Chanson
L'année chanson restera sans nul doute marquée par l'affaire NTM (Nique Ta Mère), le groupe de rap français le plus connu de l'Hexagone. Le 14 novembre, Kool Shen et Joey Starr, les deux chanteurs, sont condamnés par le tribunal correctionnel de Toulon à six mois de prison, dont trois fermes, et une interdiction de chanter en public pendant six mois. Les deux artistes étaient poursuivis pour « outrages par paroles à l'égard de l'autorité publique ». Il leur était reproché de s'en être pris verbalement, lors d'un concert à La Seyne-sur-Mer, en juin 1995, aux policiers présents dans la salle. Ce jugement, prononcé par un magistrat ancien fonctionnaire de police, suscite une forte émotion. C'est la première fois depuis très longtemps que des artistes sont condamnés pour l'exercice de leur art (même si les faits incriminés ne visent pas directement le texte d'une chanson). Par ailleurs, cette décision de justice intervient dans un département marqué par une forte présence du Front national, et quelques semaines après que le gouvernement a constaté son incapacité juridique à poursuivre Jean-Marie Le Pen pour des propos ouvertement racistes. Le garde des Sceaux, Jacques Toubon, qui demande au parquet de faire appel contre le jugement, et le ministre de la Culture, Philippe Douste-Blazy, expriment leur embarras et rappellent leur attachement à la liberté d'expression, tout en reconnaissant aux policiers le droit de protester contre toute forme d'agression verbale. L'affaire NTM en est une parce qu'elle exprime les contradictions d'une époque difficile et le fossé qui sépare souvent les jeunes, notamment ceux des banlieues, des adultes et des autorités. Tout cela n'empêche pas, au contraire, le groupe de vendre plus de CD que jamais...
La chanson est aussi une affaire d'argent
En 1984, à l'apparition du CD, il s'était vendu 2,4 milliards de supports (vinyles, compacts et K7) dans le monde. Onze ans plus tard, le chiffre est passé à 3,8 milliards. Le CA des marchands de musique a augmenté dans le même temps de 230 %, passant de 12 milliards de dollars à 40 milliards.
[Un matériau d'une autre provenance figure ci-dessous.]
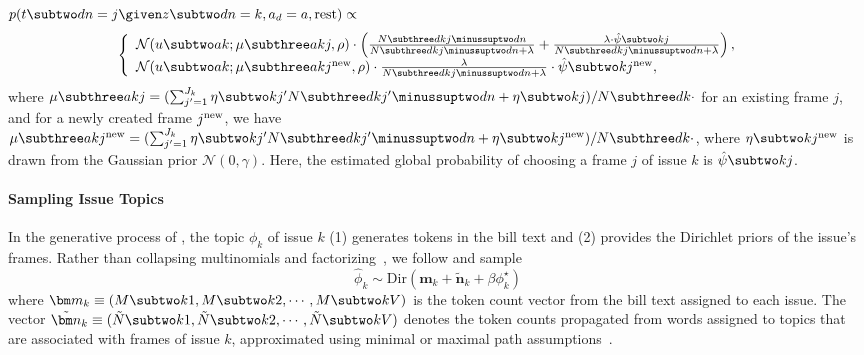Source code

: $p(t \subtwo dn = j \given z \subtwo dn = k, a_d =
a, \mbox{rest}) \propto$
\begin{equation}
\left\{
  \begin{array}{ll}
    \mathcal{N}(u \subtwo ak; \mu \subthree akj, \rho) \cdot
     \left(\frac{N \subthree dkj \minussuptwo dn}{N \subthree dkj \minussuptwo dn + \lambda} +
        \frac{\lambda \cdot \hat{\psi} \subtwo kj}{N \subthree dkj \minussuptwo dn + \lambda }
        \right),
     & \\
     \mathcal{N}(u \subtwo ak; \mu \subthree ak{j^{\mbox{\scriptsize new}}}, \rho) \cdot
     \frac{\lambda}{N \subthree dkj \minussuptwo dn + \lambda} \cdot
        \hat{\psi} \subtwo k{j^{\mbox{\scriptsize new}}}
        
        ,
     &
  \end{array}
\right.
\label{eqn:c6_sample_t}
\end{equation}
where $\mu \subthree akj = (\sum_{j'=1}^{J_k} \eta \subtwo k{j'} N \subthree dk{j'} \minussuptwo dn
+ \eta \subtwo kj) /  N \subthree dk{\cdot}$ for an existing frame $j$, and for a newly created
frame $j^{\mbox{\scriptsize new}}$, we have $\mu \subthree ak{j^{\mbox{\scriptsize new}}} =
(\sum_{j'=1}^{J_k} \eta \subtwo k{j'} N \subthree dk{j'} \minussuptwo dn + \eta \subtwo
k{j^{\mbox{\scriptsize new}}}) /  N \subthree dk{\cdot}$, where $\eta \subtwo
k{j^{\mbox{\scriptsize new}}}$ is drawn from the Gaussian prior $\mathcal{N}(0, \gamma)$. Here, the
estimated global probability of choosing a frame $j$ of issue $k$ is $\hat{\psi} \subtwo kj$. 


\paragraph{Sampling Issue Topics}

In the generative process of \name{}, the topic $\phi_k$ of issue $k$ (1)
generates tokens in the bill text and (2) provides the Dirichlet priors of the
issue's frames. Rather than collapsing multinomials and factorizing~\cite{hu-12:fttm},
we follow  and sample
\begin{equation}
  \hat{\phi}_k \sim \mbox{Dir} (\bm m_k + \tilde{\bm n}_k + \beta \phi_k^{\star})
  \label{eq:phi_samp}
\end{equation}
where $\bm m_k \equiv (M \subtwo k1, M \subtwo k2, \cdots, M \subtwo
kV)$ is the token count vector from the bill text assigned to each
issue. The vector $\tilde{\bm n}_k \equiv (\tilde{N} \subtwo k1,
\tilde{N} \subtwo k2, \cdots, \tilde{N} \subtwo kV)$ denotes the token
counts propagated from words assigned to topics that are associated
with frames of issue $k$, approximated using minimal or maximal path
assumptions~\cite{Cowans:PhD06,Wallach:PhD08}.

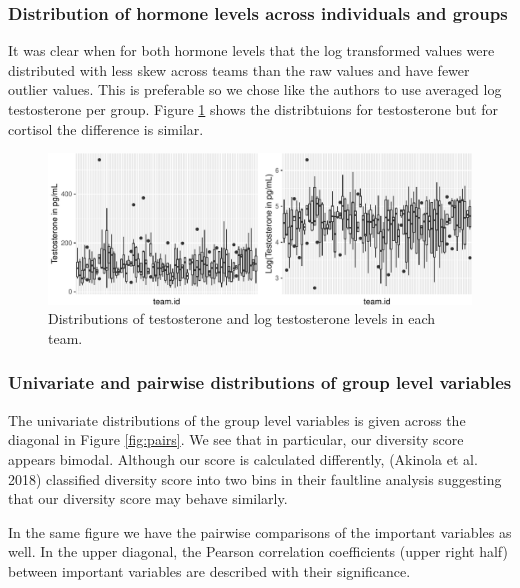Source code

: \documentclass[]{article}
\begin{document}
\hypertarget{distribution-of-hormone-levels-across-individuals-and-groups}{%
\subsubsection{Distribution of hormone levels across individuals and
groups}\label{distribution-of-hormone-levels-across-individuals-and-groups}}

It was clear when for both hormone levels that the log transformed
values were distributed with less skew across teams than the raw values
and have fewer outlier values. This is preferable so we chose like the
authors to use averaged log testosterone per group. Figure
\ref{fig:test} shows the distribtuions for testosterone but for cortisol
the difference is similar.

\begin{figure}
\centering
\includegraphics{19_10_02_hw5_q1_files/figure-latex/test-1.pdf}
\caption{\label{fig:test}Distributions of testosterone and log
testosterone levels in each team.}
\end{figure}

\hypertarget{univariate-and-pairwise-distributions-of-group-level-variables}{%
\subsubsection{Univariate and pairwise distributions of group level
variables}\label{univariate-and-pairwise-distributions-of-group-level-variables}}

The univariate distributions of the group level variables is given
across the diagonal in Figure \ref{fig:pairs}. We see that in
particular, our diversity score appears bimodal. Although our score is
calculated differently, (Akinola et al. 2018) classified diversity score
into two bins in their faultline analysis suggesting that our diversity
score may behave similarly.

In the same figure we have the pairwise comparisons of the important
variables as well. In the upper diagonal, the Pearson correlation
coefficients (upper right half) between important variables are
described with their significance.
\end{document}
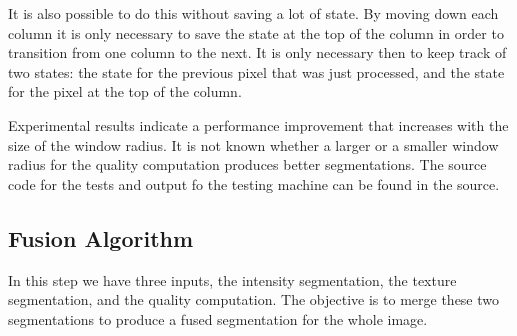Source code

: \documentclass[twocolumn]{article}
\begin{document}
It is also possible to do this without saving a lot of
state. By moving down each column it is only necessary to save
the state at the top of the column in order to transition from
one column to the next. It is only necessary then to keep
track of two states: the state for the previous pixel that was
just processed, and the state for the pixel at the top of the column.

Experimental results indicate a performance improvement that
increases with the size of the window radius. It is not known 
whether a larger or a smaller window radius for the quality computation 
produces better segmentations. The source code for the tests and output fo
the testing machine can be found in the source.

\subsection{Fusion Algorithm}

In this step we have three inputs, the intensity segmentation, the
texture segmentation, and the quality computation. The objective is to
merge these two segmentations to produce a fused segmentation for the
whole image. 
\end{document}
En moyenne, un CD sur dix paie les pertes des neuf autres. À l'heure où les géants de l'audiovisuel orchestrent des sorties de disques mondiales, on mesure pleinement la nécessité d'imposer des quotas dans l'Hexagone. Le gros du marché de la musique se fait sur une tranche d'âge qui a moins de vingt-cinq ans. Or l'uniformisation des goûts de la jeunesse est un fait établi. Les vagues successives du hip-hop et des autres modes musicaux se déclinent aux quatre coins du globe et les différences d'identités culturelles se réduisent de plus en plus.
La France – qui représente le cinquième marché mondial – est un cas à part, car plus de 50 % des ventes sont assurées par des artistes dits « locaux » (contre 15 % en Allemagne, par exemple). Cette singularité est accentuée par la mise en application, le 1er janvier, de la loi sur les quotas : désormais, les radios françaises (à l'exception des radios communautaires et de musique classique) sont tenues de diffuser, entre 6 h 30 et 22 h 30, au moins 40 % de chanson d'expression française. La profession se félicite globalement de ce texte mais craint toutefois qu'il desserve des artistes, notamment africains, qui ne s'expriment pas nécessairement en français, tout en rentrant dans la sphère culturelle francophone.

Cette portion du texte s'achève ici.